DJ Mark Twain
Mark Twain once said that there are two days that are most important in a person’s life. One is the day you were born and the other is the day you figure out why.
One of the greatest honors and privileges of working with college students is that so many of them share with their teachers the joys and struggles of trying to answer that personal “Why am I here?” question.
Of course, teachers have no business thinking they can answer that question for students. But teachers can honor the importance of that question and the courage it takes to ask it. For a student to even ask “How do I know what is my purpose?” reveals that the student already knows by observing the lives of others that a poor response to that question can lead to a life of regret or misery.
There were many times when students asked me “How did you know you were meant to be a teacher?”
I never thought that most students were really asking why I ended up teaching. Instead, I realized that there was a question beneath the question, and it was “How do people know what they are to do with their lives?”
It isn’t surprising that many students in our country imagine that the question of what to do with one’s life is about one’s career choice. I don’t deny that there is some truth in that assumption. But jobs don’t come with a guarantee of a sense of purpose. If someone finds the job meaningless and drudgery, no amount of money will satisfy in the long run.

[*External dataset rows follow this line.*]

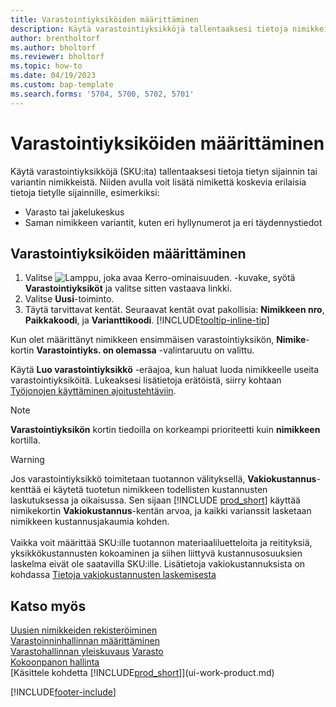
```yaml
---
title: Varastointiyksiköiden määrittäminen
description: Käytä varastointiyksikköjä tallentaaksesi tietoja nimikkeistäsi tietyssä paikassa tai tietyssä variantissa.
author: brentholtorf
ms.author: bholtorf
ms.reviewer: bholtorf
ms.topic: how-to
ms.date: 04/19/2023
ms.custom: bap-template
ms.search.forms: '5704, 5700, 5702, 5701'
---
```


# Varastointiyksiköiden määrittäminen

Käytä varastointiyksikköjä (SKU:ita) tallentaaksesi tietoja tietyn sijainnin tai variantin nimikkeistä. Niiden avulla voit lisätä nimikettä koskevia erilaisia tietoja tietylle sijainnille, esimerkiksi:

* Varasto tai jakelukeskus
* Saman nimikkeen variantit, kuten eri hyllynumerot ja eri täydennystiedot  

## Varastointiyksiköiden määrittäminen  

1. Valitse ![Lamppu, joka avaa Kerro-ominaisuuden.](media/ui-search/search_small.png "Kerro, mitä haluat tehdä") -kuvake, syötä **Varastointiyksiköt** ja valitse sitten vastaava linkki.  
2. Valitse **Uusi**-toiminto.  
3. Täytä tarvittavat kentät. Seuraavat kentät ovat pakollisia: **Nimikkeen nro**, **Paikkakoodi**, ja **Varianttikoodi**. [!INCLUDE[tooltip-inline-tip](includes/tooltip-inline-tip_md.md)]  

Kun olet määrittänyt nimikkeen ensimmäisen varastointiyksikön, **Nimike**-kortin **Varastointiyks. on olemassa** -valintaruutu on valittu.  

Käytä **Luo varastointiyksikkö** -eräajoa, kun haluat luoda nimikkeelle useita varastointiyksiköitä. Lukeaksesi lisätietoja erätöistä, siirry kohtaan [Työjonojen käyttäminen ajoitustehtäviin](admin-job-queues-schedule-tasks.md).  

> [!NOTE]  
> **Varastointiyksikön** kortin tiedoilla on korkeampi prioriteetti kuin **nimikkeen** kortilla.

> [!Warning]
> Jos varastointiyksikkö toimitetaan tuotannon välityksellä, **Vakiokustannus**-kenttää ei käytetä tuotetun nimikkeen todellisten kustannusten laskutuksessa ja oikaisussa. Sen sijaan [!INCLUDE [prod_short](includes/prod_short.md)] käyttää nimikekortin **Vakiokustannus**-kentän arvoa, ja kaikki varianssit lasketaan nimikkeen kustannusjakaumia kohden.<br><br>
> Vaikka voit määrittää SKU:ille tuotannon materiaaliluetteloita ja reitityksiä, yksikkökustannusten kokoaminen ja siihen liittyvä kustannusosuuksien laskelma eivät ole saatavilla SKU:ille. Lisätietoja vakiokustannuksista on kohdassa [Tietoja vakiokustannusten laskemisesta](finance-about-calculating-standard-cost.md)

## Katso myös

[Uusien nimikkeiden rekisteröiminen](inventory-how-register-new-items.md)  
[Varastoinninhallinnan määrittäminen](warehouse-setup-warehouse.md)  
[Varastohallinnan yleiskuvaus](design-details-warehouse-management.md)
[Varasto](inventory-manage-inventory.md)  
[Kokoonpanon hallinta](assembly-assemble-items.md)    
[Käsittele kohdetta [!INCLUDE[prod_short](includes/prod_short.md)]](ui-work-product.md)  

[!INCLUDE[footer-include](includes/footer-banner.md)]
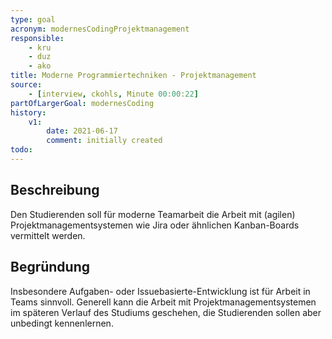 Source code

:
 ```yaml
---
type: goal
acronym: modernesCodingProjektmanagement
responsible: 
    - kru
    - duz
    - ako
title: Moderne Programmiertechniken - Projektmanagement
source:
    - [interview, ckohls, Minute 00:00:22]
partOfLargerGoal: modernesCoding
history:
    v1:
        date: 2021-06-17
        comment: initially created
todo: 
---
```


## Beschreibung

Den Studierenden soll für moderne Teamarbeit die Arbeit mit (agilen) Projektmanagementsystemen wie Jira oder ähnlichen Kanban-Boards vermittelt werden.

## Begründung

Insbesondere Aufgaben- oder Issuebasierte-Entwicklung ist für Arbeit in Teams sinnvoll. Generell kann die Arbeit mit Projektmanagementsystemen im späteren Verlauf des Studiums geschehen, die Studierenden sollen aber unbedingt kennenlernen.
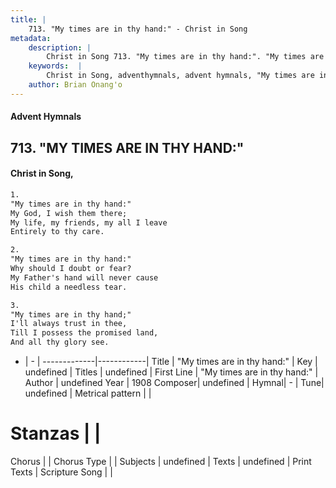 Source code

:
 ```yaml
---
title: |
    713. "My times are in thy hand:" - Christ in Song
metadata:
    description: |
        Christ in Song 713. "My times are in thy hand:". "My times are in thy hand:" My God, I wish them there; My life, my friends, my all I leave Entirely to thy care.
    keywords:  |
        Christ in Song, adventhymnals, advent hymnals, "My times are in thy hand:", "My times are in thy hand:". 
    author: Brian Onang'o
---
```


#### Advent Hymnals
## 713. "MY TIMES ARE IN THY HAND:"
####  Christ in Song,

```txt
1.
"My times are in thy hand:"
My God, I wish them there;
My life, my friends, my all I leave
Entirely to thy care.

2.
"My times are in thy hand:"
Why should I doubt or fear?
My Father's hand will never cause
His child a needless tear.

3.
"My times are in thy hand;"
I'll always trust in thee,
Till I possess the promised land,
And all thy glory see.

```

- |   -  |
-------------|------------|
Title | "My times are in thy hand:" |
Key | undefined |
Titles | undefined |
First Line | "My times are in thy hand:" |
Author | undefined
Year | 1908
Composer| undefined |
Hymnal|  - |
Tune| undefined |
Metrical pattern | |
# Stanzas |  |
Chorus |  |
Chorus Type |  |
Subjects | undefined |
Texts | undefined |
Print Texts | 
Scripture Song |  |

Recent research about contemporary students seems to suggest students already know this. The evidence is that many students hope that their education focuses on more than skills and careers. These students are hoping that their education will include study of what makes for a meaningful life.
Perhaps this finding shouldn’t be that surprising. Contemporary students seem to be hungry for the type of college-university experience that was more common up until the middle of the last century. Only seventy years ago, required college courses were as much character-focused as career-focused. “What makes a good person?” and “what makes an honorable life?” weren’t seen as fuzzy or purely subjective questions but rather issues at the core of a true education.
An example might shed light on what I mean. If an education is solely focused on skills and career preparation, the topic of “failure” will be taboo, a topic to avoid. After all, who wants to fail?
But in a study of “what makes an honorable life,” failure is not something altogether negative. Since failure is unavoidable, something every person will experience at one time or another, doesn’t it make sense for students to consider the positive outcomes that can emerge from failure? Doesn’t it make sense for students to read and discuss the role failure has played in the lives of some of the wisest women and men in human history?
What is true of the topic of failure is also true of other topics such as integrity, altruism, and social responsibility. No matter where a person is on the political spectrum, we can all agree that the current cultural divide in our country doesn’t bode well for our future. That divide has many causes, but isn’t it possible that one cause of the divide is that higher education, with its focus on career success instead of character development, hasn’t aimed high enough?